- _EXERCISE GOAL_: Given the records below, pull every line with the word "begin" into the answer.

- _DATA SECTION_:
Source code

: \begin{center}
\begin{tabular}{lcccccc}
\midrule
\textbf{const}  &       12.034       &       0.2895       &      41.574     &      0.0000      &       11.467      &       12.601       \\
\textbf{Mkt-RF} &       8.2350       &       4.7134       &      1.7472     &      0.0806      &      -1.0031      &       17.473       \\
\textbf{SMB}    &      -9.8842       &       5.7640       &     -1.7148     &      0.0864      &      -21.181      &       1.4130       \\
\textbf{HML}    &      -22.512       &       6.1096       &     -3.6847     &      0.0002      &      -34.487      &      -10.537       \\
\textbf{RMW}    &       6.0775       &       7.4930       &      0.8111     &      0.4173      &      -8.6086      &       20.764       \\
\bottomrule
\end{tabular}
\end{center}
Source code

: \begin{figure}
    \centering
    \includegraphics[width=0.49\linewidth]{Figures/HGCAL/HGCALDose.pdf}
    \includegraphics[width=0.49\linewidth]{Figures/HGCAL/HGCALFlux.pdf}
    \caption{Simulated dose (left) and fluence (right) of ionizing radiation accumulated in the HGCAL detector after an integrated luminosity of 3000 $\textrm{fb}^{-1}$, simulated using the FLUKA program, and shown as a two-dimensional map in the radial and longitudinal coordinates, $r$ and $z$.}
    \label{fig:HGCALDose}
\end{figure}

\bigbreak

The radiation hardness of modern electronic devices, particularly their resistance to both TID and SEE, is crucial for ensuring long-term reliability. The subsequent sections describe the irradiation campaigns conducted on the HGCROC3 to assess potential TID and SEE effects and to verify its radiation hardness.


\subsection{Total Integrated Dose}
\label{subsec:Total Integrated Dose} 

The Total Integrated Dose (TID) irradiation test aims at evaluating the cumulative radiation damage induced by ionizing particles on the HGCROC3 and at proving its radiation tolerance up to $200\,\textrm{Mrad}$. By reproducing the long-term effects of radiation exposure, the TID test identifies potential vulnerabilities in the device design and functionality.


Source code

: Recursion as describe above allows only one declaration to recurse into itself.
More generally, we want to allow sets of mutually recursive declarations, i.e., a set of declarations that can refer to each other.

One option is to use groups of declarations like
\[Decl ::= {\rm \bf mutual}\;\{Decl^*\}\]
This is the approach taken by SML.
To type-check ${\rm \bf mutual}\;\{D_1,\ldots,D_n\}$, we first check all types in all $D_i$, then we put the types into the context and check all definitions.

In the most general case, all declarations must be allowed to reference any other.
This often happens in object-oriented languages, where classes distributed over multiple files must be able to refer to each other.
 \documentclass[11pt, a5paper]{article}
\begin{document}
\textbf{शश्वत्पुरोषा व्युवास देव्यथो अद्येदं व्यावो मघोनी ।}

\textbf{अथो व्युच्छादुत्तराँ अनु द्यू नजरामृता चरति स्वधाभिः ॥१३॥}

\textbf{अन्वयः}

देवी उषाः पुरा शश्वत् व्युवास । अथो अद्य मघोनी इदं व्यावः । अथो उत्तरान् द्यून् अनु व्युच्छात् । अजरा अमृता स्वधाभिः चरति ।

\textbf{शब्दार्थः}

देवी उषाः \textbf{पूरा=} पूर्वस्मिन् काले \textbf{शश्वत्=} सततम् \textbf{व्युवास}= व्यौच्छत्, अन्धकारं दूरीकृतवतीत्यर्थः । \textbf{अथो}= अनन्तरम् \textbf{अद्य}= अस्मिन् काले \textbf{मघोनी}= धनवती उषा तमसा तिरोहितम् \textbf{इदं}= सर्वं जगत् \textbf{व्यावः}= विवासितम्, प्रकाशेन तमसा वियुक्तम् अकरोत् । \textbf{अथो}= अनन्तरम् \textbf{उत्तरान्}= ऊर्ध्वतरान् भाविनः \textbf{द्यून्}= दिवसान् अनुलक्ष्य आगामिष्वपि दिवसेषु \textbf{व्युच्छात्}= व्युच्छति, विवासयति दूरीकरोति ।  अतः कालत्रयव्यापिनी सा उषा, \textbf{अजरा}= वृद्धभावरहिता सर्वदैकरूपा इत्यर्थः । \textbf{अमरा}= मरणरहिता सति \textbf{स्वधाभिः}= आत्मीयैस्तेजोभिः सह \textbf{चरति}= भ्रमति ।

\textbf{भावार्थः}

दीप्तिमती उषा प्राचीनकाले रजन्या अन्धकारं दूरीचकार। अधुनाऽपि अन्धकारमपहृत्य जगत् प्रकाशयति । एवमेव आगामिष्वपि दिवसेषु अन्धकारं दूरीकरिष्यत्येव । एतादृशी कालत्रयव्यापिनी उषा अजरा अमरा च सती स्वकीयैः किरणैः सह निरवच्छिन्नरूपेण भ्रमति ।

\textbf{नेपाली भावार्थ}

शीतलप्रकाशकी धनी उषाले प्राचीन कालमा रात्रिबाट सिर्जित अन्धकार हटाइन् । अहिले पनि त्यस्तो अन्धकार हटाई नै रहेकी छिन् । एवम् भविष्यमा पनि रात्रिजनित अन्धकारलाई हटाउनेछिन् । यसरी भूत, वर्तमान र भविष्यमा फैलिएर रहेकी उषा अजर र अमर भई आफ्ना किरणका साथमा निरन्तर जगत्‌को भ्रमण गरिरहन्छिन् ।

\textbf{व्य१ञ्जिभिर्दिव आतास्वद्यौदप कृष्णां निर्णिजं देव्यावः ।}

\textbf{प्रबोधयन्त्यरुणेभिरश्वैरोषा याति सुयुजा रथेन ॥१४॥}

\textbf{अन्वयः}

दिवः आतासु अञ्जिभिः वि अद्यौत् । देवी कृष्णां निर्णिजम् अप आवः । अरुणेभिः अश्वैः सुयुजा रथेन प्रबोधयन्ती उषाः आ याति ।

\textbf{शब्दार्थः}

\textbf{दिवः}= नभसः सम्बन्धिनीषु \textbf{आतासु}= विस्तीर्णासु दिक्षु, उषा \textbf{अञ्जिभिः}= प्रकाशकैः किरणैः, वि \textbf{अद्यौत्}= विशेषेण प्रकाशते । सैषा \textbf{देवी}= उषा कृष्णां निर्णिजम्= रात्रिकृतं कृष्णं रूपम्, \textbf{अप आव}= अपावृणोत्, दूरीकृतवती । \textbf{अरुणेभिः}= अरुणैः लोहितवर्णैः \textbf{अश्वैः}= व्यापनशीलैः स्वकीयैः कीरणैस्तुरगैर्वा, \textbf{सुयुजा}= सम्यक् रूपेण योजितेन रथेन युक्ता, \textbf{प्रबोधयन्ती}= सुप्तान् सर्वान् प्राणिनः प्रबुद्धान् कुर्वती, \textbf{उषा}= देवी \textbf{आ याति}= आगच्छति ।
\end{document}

- _SOLUTION BELOW_:
: \begin{center}
\begin{tabular}{lcccccc}
: \begin{figure}
\begin{document}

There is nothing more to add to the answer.